ComfyUI
ComfyUI copied to clipboard
Update utils.py: fix very slow loading speed of .safetensors files
I'm not sure if this could have any downsides, but in my case .safetensors files now load twice as fast. This will be especially useful for those who store hundreds of gigabytes of models on hard drives.
Isn't this going to take 2x the memory to load them?
@comfyanonymous I don't know, I didn't notice an increase in memory load 🤔
This does not seem like a great idea, at least not in general for all systems, testing only the load_torch_file
function with
import sys
import resource
import time
memory_before = resource.getrusage(resource.RUSAGE_SELF).ru_maxrss # This is the maximum resident set size used (in kilobytes)
time_before = time.perf_counter()
load_torch_file(sys.argv[1], # sd_xl_base_1.0.safetensors
safe_load=False, device=None)
time_after = time.perf_counter()
memory_after = resource.getrusage(resource.RUSAGE_SELF).ru_maxrss
print('memory after-before {:.0f}-{:.0f}MB = {:.0f}MB'.format(memory_before/1e3,
memory_after/1e3,
(memory_after-memory_before)/1e3))
print('time {:.3g}'.format(time_after-time_before))
I get with original code: sd = safetensors.torch.load_file(ckpt, device=device.type)
memory after-before 363-444MB = 81MB
time 0.773
and way worse with the modified code sd = safetensors.torch.load(open(ckpt, 'rb').read())
memory after-before 363-13923MB = 13560MB
time 4.44
on a AMD Ryzen 7 3700X, RTX 3060, Ubuntu 22.04
This seems like it would be more appropriate to discuss upstream with the safetensors library devs.
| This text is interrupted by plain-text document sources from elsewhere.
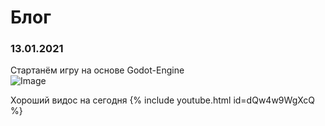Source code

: # Блог

### 13.01.2021
Стартанём игру на основе Godot-Engine <br />
![Image](https://icons.iconarchive.com/icons/papirus-team/papirus-apps/32/godot-icon.png) <br />

Хороший видос на сегодня
{% include youtube.html id=dQw4w9WgXcQ %}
What this change does is it reads the file fully into memory and then loads directly from that memory; I'm assuming load_file
is more memory-efficient and parses the file as it's being read from disk.
This should usually be about as fast or even faster than reading into memory first, but depending on what load_file
does, it is possible it might have a performance issue on some platforms.